Hands-on science instruction seems like a self-evidently good idea. Letting students observe and manipulate objects puts science concepts right in front of them, and sometimes literally in their hands. Not only is 500 ml of water twice as much as 250 ml on paper, in the lab it looks like twice as much. The concept of density is almost impossible to “grasp” without holding different objects of the same size but different weights (a plastic and a steel marble, for example) in our own two hands—once we do, the concept becomes entirely clear. Yet a hands-on approach to science education also has particular developmental value to elementary school students.
In my last post, I presented a graph of the relationship between Piaget’s developmental stages and age. We saw that elementary school spans three of these major stages—pre-operational, concrete operations, and formal operations. Now, if we highlight the amount of time elementary students spend in concrete operations versus pre-operational and formal operations (see figure below), we can appreciate just what a major portion of elementary school is spent in this particular developmental stage.
The concrete operations stage is characterized by the ability to begin logical reasoning. A child in this stage can begin to organize their thoughts in a coherent manner. However, their thinking is primarily limited to actual physical objects – thus the term “concrete”. Mental representations and abstract thinking are very difficult in concrete operations. Therefore, learning by manipulating physical objects—hands-on learning—is a natural fit for the concrete operations stage.
Another way to look at concrete operations is to think of it in terms of externalization. How often do we see elementary school students count on their fingers, read aloud to themselves or have to touch or hold things or objects they are talking about? These are all ways of externalizing their thinking. Even though older children and adults in the formal operations stage are capable of abstract thinking and internalized problem solving, they nonetheless frequently rely on externalizations and concrete manipulations in everyday life.
Jim Watson and Francis Crick used concrete operations and externalizations in solving one of the most intriguing scientific puzzles of the twentieth century—the chemical structure of DNA. They cut out pieces of paper to represent the various pieces of the DNA molecule and arranged them in different arrays on a table. One cannot help but see two fourth graders working together when imagining these two great scientists huddled over their paper models.
Adults use externalization methods all the time to solve problems. A good example is in mathematical problem solving. In solving addition problems it is usually much easier or even essential to externalize the problem - to write it down on paper and look at it. For example, try the following addition: 44 + 55 + 66 in your head (internally).

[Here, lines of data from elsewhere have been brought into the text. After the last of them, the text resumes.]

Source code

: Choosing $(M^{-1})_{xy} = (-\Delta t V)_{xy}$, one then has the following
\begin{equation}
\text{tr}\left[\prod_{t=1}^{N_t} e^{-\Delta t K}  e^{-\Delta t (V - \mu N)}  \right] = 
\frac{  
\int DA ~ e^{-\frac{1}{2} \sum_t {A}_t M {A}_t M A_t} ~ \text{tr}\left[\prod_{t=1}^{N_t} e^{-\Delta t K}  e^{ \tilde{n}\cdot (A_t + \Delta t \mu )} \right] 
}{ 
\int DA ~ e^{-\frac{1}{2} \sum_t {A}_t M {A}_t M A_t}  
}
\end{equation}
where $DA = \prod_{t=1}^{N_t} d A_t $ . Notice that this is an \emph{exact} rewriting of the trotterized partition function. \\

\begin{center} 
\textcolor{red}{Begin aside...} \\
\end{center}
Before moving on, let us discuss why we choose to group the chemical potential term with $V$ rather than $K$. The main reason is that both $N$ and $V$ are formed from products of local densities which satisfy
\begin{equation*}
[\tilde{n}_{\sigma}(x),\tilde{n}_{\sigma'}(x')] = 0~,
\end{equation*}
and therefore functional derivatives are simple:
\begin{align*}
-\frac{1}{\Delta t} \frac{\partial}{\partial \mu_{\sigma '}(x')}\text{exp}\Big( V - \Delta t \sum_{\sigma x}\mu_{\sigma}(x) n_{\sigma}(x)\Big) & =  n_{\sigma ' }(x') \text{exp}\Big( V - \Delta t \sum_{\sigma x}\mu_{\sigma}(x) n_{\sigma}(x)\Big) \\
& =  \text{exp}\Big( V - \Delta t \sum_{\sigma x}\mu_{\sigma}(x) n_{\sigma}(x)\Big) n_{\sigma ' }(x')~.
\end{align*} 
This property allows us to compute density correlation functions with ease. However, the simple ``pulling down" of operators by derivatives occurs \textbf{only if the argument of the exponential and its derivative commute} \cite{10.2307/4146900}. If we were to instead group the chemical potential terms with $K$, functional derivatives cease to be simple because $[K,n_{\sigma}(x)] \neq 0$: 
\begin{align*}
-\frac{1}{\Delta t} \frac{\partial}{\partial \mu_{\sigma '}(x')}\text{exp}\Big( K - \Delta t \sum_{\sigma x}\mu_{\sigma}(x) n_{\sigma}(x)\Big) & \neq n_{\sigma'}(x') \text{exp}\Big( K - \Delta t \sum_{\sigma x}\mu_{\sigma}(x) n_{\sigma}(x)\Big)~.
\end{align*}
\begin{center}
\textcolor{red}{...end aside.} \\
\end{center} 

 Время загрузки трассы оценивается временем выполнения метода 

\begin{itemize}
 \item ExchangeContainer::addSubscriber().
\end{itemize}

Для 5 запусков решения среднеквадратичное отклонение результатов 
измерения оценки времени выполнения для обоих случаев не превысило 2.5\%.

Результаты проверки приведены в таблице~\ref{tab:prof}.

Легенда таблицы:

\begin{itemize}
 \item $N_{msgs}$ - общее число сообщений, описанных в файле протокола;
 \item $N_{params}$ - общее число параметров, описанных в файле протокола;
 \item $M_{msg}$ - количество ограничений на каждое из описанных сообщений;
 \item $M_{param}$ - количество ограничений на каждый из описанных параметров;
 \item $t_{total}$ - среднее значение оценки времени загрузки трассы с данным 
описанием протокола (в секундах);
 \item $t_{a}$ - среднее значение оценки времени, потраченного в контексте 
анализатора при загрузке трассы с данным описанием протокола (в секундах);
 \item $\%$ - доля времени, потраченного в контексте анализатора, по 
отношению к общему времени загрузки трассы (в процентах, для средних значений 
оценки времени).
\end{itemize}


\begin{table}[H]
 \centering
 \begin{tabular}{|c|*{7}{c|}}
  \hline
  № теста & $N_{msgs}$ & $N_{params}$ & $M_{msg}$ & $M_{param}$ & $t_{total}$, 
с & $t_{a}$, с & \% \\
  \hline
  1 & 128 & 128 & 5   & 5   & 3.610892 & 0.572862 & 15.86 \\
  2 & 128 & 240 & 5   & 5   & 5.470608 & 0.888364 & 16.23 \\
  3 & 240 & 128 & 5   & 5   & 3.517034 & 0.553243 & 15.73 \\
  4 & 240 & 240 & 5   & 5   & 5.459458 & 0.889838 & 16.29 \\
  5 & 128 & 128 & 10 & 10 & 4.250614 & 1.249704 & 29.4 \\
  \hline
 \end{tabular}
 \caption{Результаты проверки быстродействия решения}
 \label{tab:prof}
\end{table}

We are more accustomed to solving a problem such as this through externalization, writing it on paper as follows:
When doing this math, many of us will add the three numbers in the right-hand column (4 + 5 + 6 = 15), write a 5 under the line, and then “carry” the 1 above the 4 in the left-hand column (see below). In doing so, we have externalized the number 1. Instead of keeping it in our head (internalization), we write it down on paper (externalization), so we don’t lose it!
Russell Barkley makes an interesting point when discussing Attention Deficit Hyperactivity Disorder (ADHD) children. According to Barkley, “Children with ADHD do not seem to be able to play around with mental information as well as others….” “I think it may be helpful, therefore, to find ways to represent a problem and its alternative solutions in a more physical way.” “….So whenever problem solving of any type must be done, see if you can think of some way to make the problem and the parts of possible solutions physical so that your child can touch them, manipulate the pieces, move them around, and come up with new arrangements of the pieces of information that might help him solve the problem.”1
I would suggest that this concept of externalizing pieces of information extends well beyond the ADHD patient and that it lies at the heart of the hands-on concept of science education. This is especially true for students in the concrete operations stage. These are students who are capable of solving problems, but only if they are presented in terms of physical objects. These are students that cannot internalize well and are severely challenged or incapable of abstract thinking. These are also the bulk of elementary school students.
- Barkley, R.A. Taking Charge of ADHD: The Complete, Authoritative Guide for Parents. The Guilford Press, 2000, p. 150.